Ariel Parnes, former commander in Israel's elite cyber unit, highlights the growing sophistication of social engineering in cyberattacks led by Iran-backed groups and other hackers. Iranian threat actors and the hacker group Scattered Spider do not rely solely on advanced malware but employ effective social engineering to compromise targets. In a notable 2020 incident, Iranian hackers targeted an Israeli insurance company, stealing and leaking sensitive data which had a major psychological impact. Techniques include spear-phishing, the creation of fake professional profiles, and strategic misinformation spread via social media to amplify the effects of the breaches. Parnes emphasizes that the real power of such attacks lies not just in the data theft itself, but in the attackers' ability to manipulate public perception and fear. With advancements in AI, these actors can now expedite their target reconnaissance, generating detailed reports on individuals to craft more believable phishing attempts. The former IDF officer pointed out that even without state-level resources, effective social engineering only requires a deep understanding of the target's operations and culture. Moreover, he indicated potential collaborations between financially motivated groups like Scattered Spider and state-backed entities, illustrating a fusion of tactics that enhance these groups' threat capacity.

Zero-day vulnerability identified in CrushFTP, allowing administrative access via the web interface. CVE-2025-54309 exploited initially around July 18th; affects versions prior to CrushFTP v10.8.5 and v11.3.4_23. CrushFTP's recent patches post-July 1 address the vulnerability; unpatched systems remain at risk. Threat actors likely reverse-engineered software to discover and exploit the new vulnerability. CrushFTP highlights the significance of regular patching to prevent exploitation. Systems using a DMZ configuration and timely patches are reportedly not impacted. CrushFTP advises administrators of compromised systems to restore settings from backups prior to July 16th. Rapid7 cautions against using DMZs alone as a mitigation strategy against such exploits.

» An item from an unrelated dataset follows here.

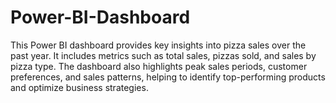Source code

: # Power-BI-Dashboard
This Power BI dashboard provides key insights into pizza sales over the past year. It includes metrics such as total sales, pizzas sold, and sales by pizza type. The dashboard also highlights peak sales periods, customer preferences, and sales patterns, helping to identify top-performing products and optimize business strategies.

CrushFTP has identified an active exploitation of a zero-day vulnerability, CVE-2025-54309, which allows administrative access via its web interface. This vulnerability impacts versions prior to CrushFTP v10.8.5 and v11.3.4_23, with patched versions available since around July 1st. The flaw was inadvertently blocked by a prior unrelated fix, but has since been specifically addressed in later updates. CrushFTP advises that systems regularly updated are not at risk, and affected systems should restore configurations from backups before July 16th as a precaution. Rapid7 has criticized the use of DMZs (demilitarized zones) as an ineffective preventive measure against this type of exploit. The exact motives of the attackers remain unclear, but managed file transfer systems have historically been targeted for data theft and ransomware attacks. Security experts recommend regular system updates and monitoring upload/download logs for anomalies to mitigate such vulnerabilities.

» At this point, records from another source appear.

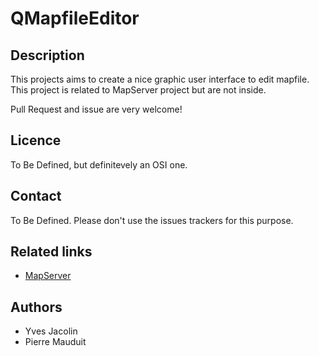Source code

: # QMapfileEditor

## Description

This projects aims to create a nice graphic user interface to edit mapfile. 
This project is related to MapServer project but are not inside.

Pull Request and issue are very welcome!

## Licence

To Be Defined, but definitevely an OSI one.

## Contact

To Be Defined. Please don't use the issues trackers for this purpose.

## Related links

* [MapServer](http://mapserver.org)

## Authors

* Yves Jacolin
* Pierre Mauduit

A zero-day vulnerability in CrushFTP software, tracked as CVE-2025-54309, allows attackers administrative access via the web interface. The vulnerability affects versions prior to CrushFTP v10.8.5 and CrushFTP v11.3.4_23; systems updated after July 1st are patched against this exploit. Threat actors possibly reverse-engineered the software to exploit outdated versions, which had not patched this newly discovered bug. The initial detection of the exploit occurred on July 18th, with potential earlier activity starting the previous day. CrushFTP's previous security updates inadvertently mitigated the issue, though they targeted a different problem related to HTTP(S) AS2. Administrators with compromised systems should restore configurations from backups prior to July 16th and review logs for unusual activity. Rapid7 cautions against using DMZ (demilitarized zone) configurations as the sole strategy for defending against such exploits. It is still unclear if this exploit has been used for data theft or to deploy other malicious software.